昨日のゴールドは、1オンス2,077ドルで取引を終えました。これは、史上最も高い終値で、今月初めに一時的に突破したものの維持できなかった水準です。米長期金利と米ドルの後退とは別に、ゴールドはまた地政学的な不安定さや、中国などの中央銀行による準備金分散のための直接購入からも恩恵を受けています。

来年のゴールドは、経済情勢の行方と市場の期待する利下げが予想通りに実行されるかに左右されることになるでしょう。地政学上のリスクも大きな影響となります。実際、ロシアがウクライナでの停戦を密かに計画しているとの報道を考慮すると、マクロ経済下では、ゴールドの下振れリスクとなる可能性があります。

米株式市場は引き続き続伸

株式市場は今年も好調で、最近ダウ・ジョーンズとナスダック100が史上最高値を更新するなど、ラリーが過剰気味のようです。S&P500も史上最高値から1%未満まで近づいて上昇しています。

たとえここ最近の株式のラリーが、流動性が乏しい環境下で業績不振の投資マネージャーが年末のラリーを追うといった季節的な要因に起因するとしても、大きな背景には、市場が恐れていた米国の景気後退への懸念が後退したか、少なくても先延ばしとなったことがあるようです。

今年の初めに、多くの投資家は景気後退を念頭にポジションを取りましたが、景気後退が現実とならなかった際に、リスクエクスポージャーを引き上げざるを得ませんでした。問題は、米株式市場が来年の見通しとして、景気後退なしと企業収益の急激な伸び、そしてFRBによる大幅利下げといった夢のようなシナリオを織り込んでいることです。

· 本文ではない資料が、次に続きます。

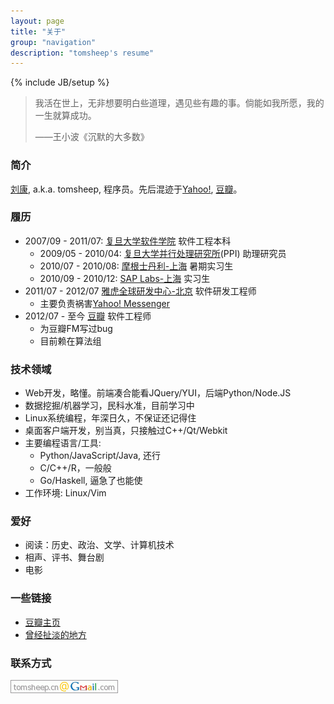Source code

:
 ```yaml
---
layout: page
title: "关于"
group: "navigation"
description: "tomsheep's resume"
---
```

{% include JB/setup %}

>我活在世上，无非想要明白些道理，遇见些有趣的事。倘能如我所愿，我的一生就算成功。
>
>——王小波《沉默的大多数》

### 简介
[刘康][0], a.k.a. tomsheep, 程序员。先后混迹于[Yahoo!][1], [豆瓣][7]。

### 履历
* 2007/09 - 2011/07: [复旦大学软件学院][2] 软件工程本科
   * 2009/05 - 2010/04: [复旦大学并行处理研究所][3](PPI) 助理研究员
   * 2010/07 - 2010/08: [摩根士丹利-上海][5] 暑期实习生
   * 2010/09 - 2010/12: [SAP Labs-上海][6] 实习生
* 2011/07 - 2012/07 [雅虎全球研发中心-北京][1] 软件研发工程师
   * 主要负责祸害[Yahoo! Messenger][4]
* 2012/07 - 至今 [豆瓣][7] 软件工程师
   * 为豆瓣FM写过bug
   * 目前赖在算法组

### 技术领域
* Web开发，略懂。前端凑合能看JQuery/YUI，后端Python/Node.JS
* 数据挖掘/机器学习，民科水准，目前学习中
* Linux系统编程，年深日久，不保证还记得住
* 桌面客户端开发，别当真，只接触过C++/Qt/Webkit
* 主要编程语言/工具:
   * Python/JavaScript/Java, 还行
   * C/C++/R，一般般
   * Go/Haskell, 逼急了也能使
* 工作环境: Linux/Vim

### 爱好
* 阅读：历史、政治、文学、计算机技术
* 相声、评书、舞台剧
* 电影

### 一些链接
*  [豆瓣主页][8]
*  [曾经扯淡的地方][9]

### 联系方式
![Email地址](/assets/img/mail.png)

[0]: /about.html
[1]: http://beijing.yahoo.com/ "Yahoo! Global R&D Center-Beijing"
[2]: http://www.software.fudan.edu.cn/ "Software School of Fundan University"
[3]: http://ppi.fudan.edu.cn/ "Parallel Processing Institute"
[4]: http://messenger.yahoo.com/ "Yahoo! Messenger"
[5]: http://www.morganstanley.com/about/offices/china.html "Morgan Stanley in China"
[6]: http://www.sap.com/china/about/saplabs/index.epx "SAP Labs China"
[7]: http://www.douban.com/ "豆瓣"
[8]: http://www.douban.com/people/tomsheep "tomsheep在豆瓣"
[9]: http://notes.tomsheep.net/ "tomsheep的笔记"
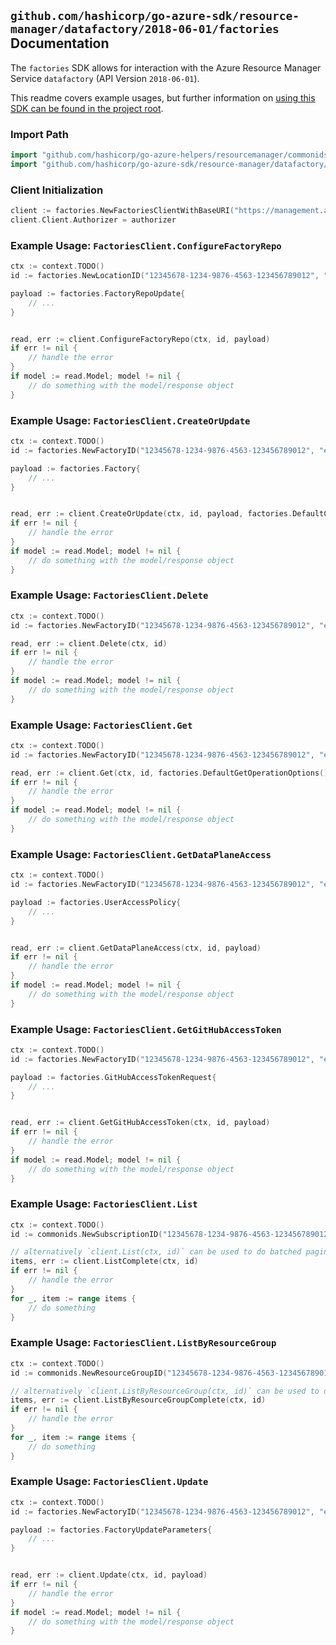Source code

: 
## `github.com/hashicorp/go-azure-sdk/resource-manager/datafactory/2018-06-01/factories` Documentation

The `factories` SDK allows for interaction with the Azure Resource Manager Service `datafactory` (API Version `2018-06-01`).

This readme covers example usages, but further information on [using this SDK can be found in the project root](https://github.com/hashicorp/go-azure-sdk/tree/main/docs).

### Import Path

```go
import "github.com/hashicorp/go-azure-helpers/resourcemanager/commonids"
import "github.com/hashicorp/go-azure-sdk/resource-manager/datafactory/2018-06-01/factories"
```


### Client Initialization

```go
client := factories.NewFactoriesClientWithBaseURI("https://management.azure.com")
client.Client.Authorizer = authorizer
```


### Example Usage: `FactoriesClient.ConfigureFactoryRepo`

```go
ctx := context.TODO()
id := factories.NewLocationID("12345678-1234-9876-4563-123456789012", "locationIdValue")

payload := factories.FactoryRepoUpdate{
	// ...
}


read, err := client.ConfigureFactoryRepo(ctx, id, payload)
if err != nil {
	// handle the error
}
if model := read.Model; model != nil {
	// do something with the model/response object
}
```


### Example Usage: `FactoriesClient.CreateOrUpdate`

```go
ctx := context.TODO()
id := factories.NewFactoryID("12345678-1234-9876-4563-123456789012", "example-resource-group", "factoryValue")

payload := factories.Factory{
	// ...
}


read, err := client.CreateOrUpdate(ctx, id, payload, factories.DefaultCreateOrUpdateOperationOptions())
if err != nil {
	// handle the error
}
if model := read.Model; model != nil {
	// do something with the model/response object
}
```


### Example Usage: `FactoriesClient.Delete`

```go
ctx := context.TODO()
id := factories.NewFactoryID("12345678-1234-9876-4563-123456789012", "example-resource-group", "factoryValue")

read, err := client.Delete(ctx, id)
if err != nil {
	// handle the error
}
if model := read.Model; model != nil {
	// do something with the model/response object
}
```


### Example Usage: `FactoriesClient.Get`

```go
ctx := context.TODO()
id := factories.NewFactoryID("12345678-1234-9876-4563-123456789012", "example-resource-group", "factoryValue")

read, err := client.Get(ctx, id, factories.DefaultGetOperationOptions())
if err != nil {
	// handle the error
}
if model := read.Model; model != nil {
	// do something with the model/response object
}
```


### Example Usage: `FactoriesClient.GetDataPlaneAccess`

```go
ctx := context.TODO()
id := factories.NewFactoryID("12345678-1234-9876-4563-123456789012", "example-resource-group", "factoryValue")

payload := factories.UserAccessPolicy{
	// ...
}


read, err := client.GetDataPlaneAccess(ctx, id, payload)
if err != nil {
	// handle the error
}
if model := read.Model; model != nil {
	// do something with the model/response object
}
```


### Example Usage: `FactoriesClient.GetGitHubAccessToken`

```go
ctx := context.TODO()
id := factories.NewFactoryID("12345678-1234-9876-4563-123456789012", "example-resource-group", "factoryValue")

payload := factories.GitHubAccessTokenRequest{
	// ...
}


read, err := client.GetGitHubAccessToken(ctx, id, payload)
if err != nil {
	// handle the error
}
if model := read.Model; model != nil {
	// do something with the model/response object
}
```


### Example Usage: `FactoriesClient.List`

```go
ctx := context.TODO()
id := commonids.NewSubscriptionID("12345678-1234-9876-4563-123456789012")

// alternatively `client.List(ctx, id)` can be used to do batched pagination
items, err := client.ListComplete(ctx, id)
if err != nil {
	// handle the error
}
for _, item := range items {
	// do something
}
```


### Example Usage: `FactoriesClient.ListByResourceGroup`

```go
ctx := context.TODO()
id := commonids.NewResourceGroupID("12345678-1234-9876-4563-123456789012", "example-resource-group")

// alternatively `client.ListByResourceGroup(ctx, id)` can be used to do batched pagination
items, err := client.ListByResourceGroupComplete(ctx, id)
if err != nil {
	// handle the error
}
for _, item := range items {
	// do something
}
```


### Example Usage: `FactoriesClient.Update`

```go
ctx := context.TODO()
id := factories.NewFactoryID("12345678-1234-9876-4563-123456789012", "example-resource-group", "factoryValue")

payload := factories.FactoryUpdateParameters{
	// ...
}


read, err := client.Update(ctx, id, payload)
if err != nil {
	// handle the error
}
if model := read.Model; model != nil {
	// do something with the model/response object
}
```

つまり、株式市場は完璧なシナリオを予想しています。バリュエーションが既に過大に割高であることから、特に世界経済が勢いを失いつつある中での企業収益の伸びが下振れした場合、この見通しは混乱を招く可能性があります。

ドル安でユーロと日本円は上昇

今月の米ドルは、市場がFRBによる来年の利下げを3月に前倒ししたことから、苦戦し続けています。FRBは現在、ヨーロッパの経済がテクニカルリセッションの瀬戸際であるにもかかわらず、ECBよりも早く利下げに着手すると見られています。

当然のことながら、ドル安からユーロは恩恵を受けて上昇しており、本日1.11ドルを突破しました。日本円もドル安により上昇しており、FRBによる利下げ観測の高まりが、利上げを急ぐ必要のない日銀を上回り、5か月ぶりの高値を更新しました。

もちろん、為替市場にて今年一番上昇した通貨はスイスフランで、ユーロと米ドルに対して8年ぶりの高値まで更新しました。スイスフランの上昇には、ユーロ圏の経済が勢いを失った中での静かな安全性追求とともに、スイス国立銀行によるマイナス金利解除と為替介入が主な要因となりました。